▶ [Task brief] Give the entries back exactly as they stand, but without pictures.

▶ [Data for this task]
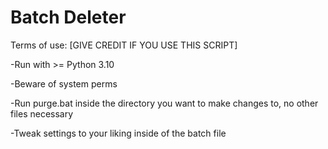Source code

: # Batch Deleter

Terms of use:
[GIVE CREDIT IF YOU USE THIS SCRIPT]

-Run with >= Python 3.10

-Beware of system perms

-Run purge.bat inside the directory you want to make changes to, no other files necessary

-Tweak settings to your liking inside of the batch file
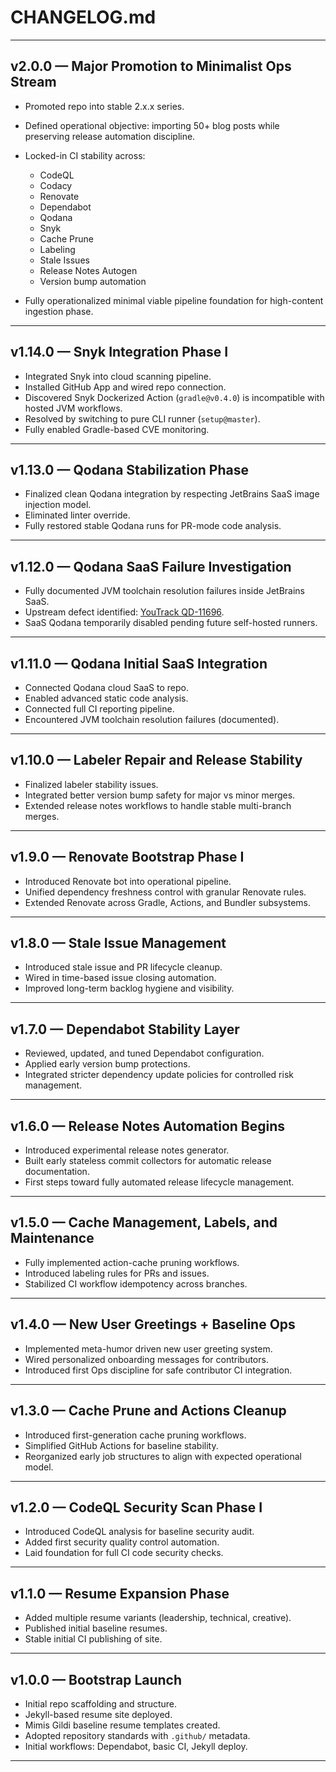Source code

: # CHANGELOG.md

---

## v2.0.0 — Major Promotion to Minimalist Ops Stream

- Promoted repo into stable 2.x.x series.
- Defined operational objective: importing 50+ blog posts while preserving release automation discipline.
- Locked-in CI stability across:

    - CodeQL
    - Codacy
    - Renovate
    - Dependabot
    - Qodana
    - Snyk
    - Cache Prune
    - Labeling
    - Stale Issues
    - Release Notes Autogen
    - Version bump automation

- Fully operationalized minimal viable pipeline foundation for high-content ingestion phase.

---

## v1.14.0 — Snyk Integration Phase I

- Integrated Snyk into cloud scanning pipeline.
- Installed GitHub App and wired repo connection.
- Discovered Snyk Dockerized Action (`gradle@v0.4.0`) is incompatible with hosted JVM workflows.
- Resolved by switching to pure CLI runner (`setup@master`).
- Fully enabled Gradle-based CVE monitoring.

---

## v1.13.0 — Qodana Stabilization Phase

- Finalized clean Qodana integration by respecting JetBrains SaaS image injection model.
- Eliminated linter override.
- Fully restored stable Qodana runs for PR-mode code analysis.

---

## v1.12.0 — Qodana SaaS Failure Investigation

- Fully documented JVM toolchain resolution failures inside JetBrains SaaS.
- Upstream defect identified: [YouTrack QD-11696](https://youtrack.jetbrains.com/issue/QD-11696).
- SaaS Qodana temporarily disabled pending future self-hosted runners.

---

## v1.11.0 — Qodana Initial SaaS Integration

- Connected Qodana cloud SaaS to repo.
- Enabled advanced static code analysis.
- Connected full CI reporting pipeline.
- Encountered JVM toolchain resolution failures (documented).

---

## v1.10.0 — Labeler Repair and Release Stability

- Finalized labeler stability issues.
- Integrated better version bump safety for major vs minor merges.
- Extended release notes workflows to handle stable multi-branch merges.

---

## v1.9.0 — Renovate Bootstrap Phase I

- Introduced Renovate bot into operational pipeline.
- Unified dependency freshness control with granular Renovate rules.
- Extended Renovate across Gradle, Actions, and Bundler subsystems.

---

## v1.8.0 — Stale Issue Management

- Introduced stale issue and PR lifecycle cleanup.
- Wired in time-based issue closing automation.
- Improved long-term backlog hygiene and visibility.

---

## v1.7.0 — Dependabot Stability Layer

- Reviewed, updated, and tuned Dependabot configuration.
- Applied early version bump protections.
- Integrated stricter dependency update policies for controlled risk management.

---

## v1.6.0 — Release Notes Automation Begins

- Introduced experimental release notes generator.
- Built early stateless commit collectors for automatic release documentation.
- First steps toward fully automated release lifecycle management.

---

## v1.5.0 — Cache Management, Labels, and Maintenance

- Fully implemented action-cache pruning workflows.
- Introduced labeling rules for PRs and issues.
- Stabilized CI workflow idempotency across branches.

---

## v1.4.0 — New User Greetings + Baseline Ops

- Implemented meta-humor driven new user greeting system.
- Wired personalized onboarding messages for contributors.
- Introduced first Ops discipline for safe contributor CI integration.

---

## v1.3.0 — Cache Prune and Actions Cleanup

- Introduced first-generation cache pruning workflows.
- Simplified GitHub Actions for baseline stability.
- Reorganized early job structures to align with expected operational model.

---

## v1.2.0 — CodeQL Security Scan Phase I

- Introduced CodeQL analysis for baseline security audit.
- Added first security quality control automation.
- Laid foundation for full CI code security checks.

---

## v1.1.0 — Resume Expansion Phase

- Added multiple resume variants (leadership, technical, creative).
- Published initial baseline resumes.
- Stable initial CI publishing of site.

---

## v1.0.0 — Bootstrap Launch

- Initial repo scaffolding and structure.
- Jekyll-based resume site deployed.
- Mimis Gildi baseline resume templates created.
- Adopted repository standards with `.github/` metadata.
- Initial workflows: Dependabot, basic CI, Jekyll deploy.

---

▶ [Completed task]
Source code

: # Batch Deleter

Terms of use:
[GIVE CREDIT IF YOU USE THIS SCRIPT]

-Run with >= Python 3.10

-Beware of system perms

-Run purge.bat inside the directory you want to make changes to, no other files necessary

-Tweak settings to your liking inside of the batch file
Source code

: # CHANGELOG.md

---

## v2.0.0 — Major Promotion to Minimalist Ops Stream

- Promoted repo into stable 2.x.x series.
- Defined operational objective: importing 50+ blog posts while preserving release automation discipline.
- Locked-in CI stability across:

    - CodeQL
    - Codacy
    - Renovate
    - Dependabot
    - Qodana
    - Snyk
    - Cache Prune
    - Labeling
    - Stale Issues
    - Release Notes Autogen
    - Version bump automation

- Fully operationalized minimal viable pipeline foundation for high-content ingestion phase.

---

## v1.14.0 — Snyk Integration Phase I

- Integrated Snyk into cloud scanning pipeline.
- Installed GitHub App and wired repo connection.
- Discovered Snyk Dockerized Action (`gradle@v0.4.0`) is incompatible with hosted JVM workflows.
- Resolved by switching to pure CLI runner (`setup@master`).
- Fully enabled Gradle-based CVE monitoring.

---

## v1.13.0 — Qodana Stabilization Phase

- Finalized clean Qodana integration by respecting JetBrains SaaS image injection model.
- Eliminated linter override.
- Fully restored stable Qodana runs for PR-mode code analysis.

---

## v1.12.0 — Qodana SaaS Failure Investigation

- Fully documented JVM toolchain resolution failures inside JetBrains SaaS.
- Upstream defect identified: [YouTrack QD-11696](https://youtrack.jetbrains.com/issue/QD-11696).
- SaaS Qodana temporarily disabled pending future self-hosted runners.

---

## v1.11.0 — Qodana Initial SaaS Integration

- Connected Qodana cloud SaaS to repo.
- Enabled advanced static code analysis.
- Connected full CI reporting pipeline.
- Encountered JVM toolchain resolution failures (documented).

---

## v1.10.0 — Labeler Repair and Release Stability

- Finalized labeler stability issues.
- Integrated better version bump safety for major vs minor merges.
- Extended release notes workflows to handle stable multi-branch merges.

---

## v1.9.0 — Renovate Bootstrap Phase I

- Introduced Renovate bot into operational pipeline.
- Unified dependency freshness control with granular Renovate rules.
- Extended Renovate across Gradle, Actions, and Bundler subsystems.

---

## v1.8.0 — Stale Issue Management

- Introduced stale issue and PR lifecycle cleanup.
- Wired in time-based issue closing automation.
- Improved long-term backlog hygiene and visibility.

---

## v1.7.0 — Dependabot Stability Layer

- Reviewed, updated, and tuned Dependabot configuration.
- Applied early version bump protections.
- Integrated stricter dependency update policies for controlled risk management.

---

## v1.6.0 — Release Notes Automation Begins

- Introduced experimental release notes generator.
- Built early stateless commit collectors for automatic release documentation.
- First steps toward fully automated release lifecycle management.

---

## v1.5.0 — Cache Management, Labels, and Maintenance

- Fully implemented action-cache pruning workflows.
- Introduced labeling rules for PRs and issues.
- Stabilized CI workflow idempotency across branches.

---

## v1.4.0 — New User Greetings + Baseline Ops

- Implemented meta-humor driven new user greeting system.
- Wired personalized onboarding messages for contributors.
- Introduced first Ops discipline for safe contributor CI integration.

---

## v1.3.0 — Cache Prune and Actions Cleanup

- Introduced first-generation cache pruning workflows.
- Simplified GitHub Actions for baseline stability.
- Reorganized early job structures to align with expected operational model.

---

## v1.2.0 — CodeQL Security Scan Phase I

- Introduced CodeQL analysis for baseline security audit.
- Added first security quality control automation.
- Laid foundation for full CI code security checks.

---

## v1.1.0 — Resume Expansion Phase

- Added multiple resume variants (leadership, technical, creative).
- Published initial baseline resumes.
- Stable initial CI publishing of site.

---

## v1.0.0 — Bootstrap Launch

- Initial repo scaffolding and structure.
- Jekyll-based resume site deployed.
- Mimis Gildi baseline resume templates created.
- Adopted repository standards with `.github/` metadata.
- Initial workflows: Dependabot, basic CI, Jekyll deploy.

---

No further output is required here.